__Exercise details__
The answer must be every line of the records in which the string "SkiSnowboardClub" appears.

----- Materials provided

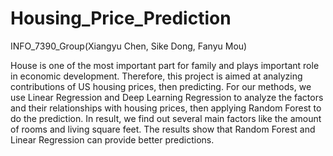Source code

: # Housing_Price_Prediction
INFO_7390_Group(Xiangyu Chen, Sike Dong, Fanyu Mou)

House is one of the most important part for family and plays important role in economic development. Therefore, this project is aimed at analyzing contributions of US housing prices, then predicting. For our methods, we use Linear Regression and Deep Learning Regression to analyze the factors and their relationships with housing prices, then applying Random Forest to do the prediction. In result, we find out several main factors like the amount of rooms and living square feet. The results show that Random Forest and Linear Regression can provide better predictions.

----------
----- Materials provided

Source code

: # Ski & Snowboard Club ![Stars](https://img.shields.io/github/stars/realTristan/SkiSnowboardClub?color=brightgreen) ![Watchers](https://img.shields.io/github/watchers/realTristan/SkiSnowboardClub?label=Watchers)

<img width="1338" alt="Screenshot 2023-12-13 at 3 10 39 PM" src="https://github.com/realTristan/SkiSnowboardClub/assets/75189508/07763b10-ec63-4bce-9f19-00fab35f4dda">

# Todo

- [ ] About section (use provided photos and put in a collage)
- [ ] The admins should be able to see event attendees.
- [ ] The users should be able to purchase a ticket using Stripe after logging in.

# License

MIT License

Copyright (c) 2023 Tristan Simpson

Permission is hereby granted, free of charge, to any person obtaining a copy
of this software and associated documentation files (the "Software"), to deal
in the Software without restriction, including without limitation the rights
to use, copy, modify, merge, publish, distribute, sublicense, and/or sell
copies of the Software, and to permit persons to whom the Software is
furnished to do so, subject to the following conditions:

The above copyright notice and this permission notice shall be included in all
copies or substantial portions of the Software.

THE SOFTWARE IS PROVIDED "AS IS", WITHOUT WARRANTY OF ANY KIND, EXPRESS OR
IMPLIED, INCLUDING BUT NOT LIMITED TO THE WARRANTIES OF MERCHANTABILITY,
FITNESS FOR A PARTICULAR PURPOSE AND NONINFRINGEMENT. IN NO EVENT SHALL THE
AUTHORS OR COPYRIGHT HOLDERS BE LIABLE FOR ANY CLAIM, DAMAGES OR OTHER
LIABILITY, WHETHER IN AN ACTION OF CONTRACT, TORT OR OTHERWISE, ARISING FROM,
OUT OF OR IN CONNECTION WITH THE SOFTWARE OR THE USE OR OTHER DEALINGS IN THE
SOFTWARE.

----------

__Written answer__
: # Ski & Snowboard Club ![Stars](https://img.shields.io/github/stars/realTristan/SkiSnowboardClub?color=brightgreen) ![Watchers](https://img.shields.io/github/watchers/realTristan/SkiSnowboardClub?label=Watchers)
<img width="1338" alt="Screenshot 2023-12-13 at 3 10 39 PM" src="https://github.com/realTristan/SkiSnowboardClub/assets/75189508/07763b10-ec63-4bce-9f19-00fab35f4dda">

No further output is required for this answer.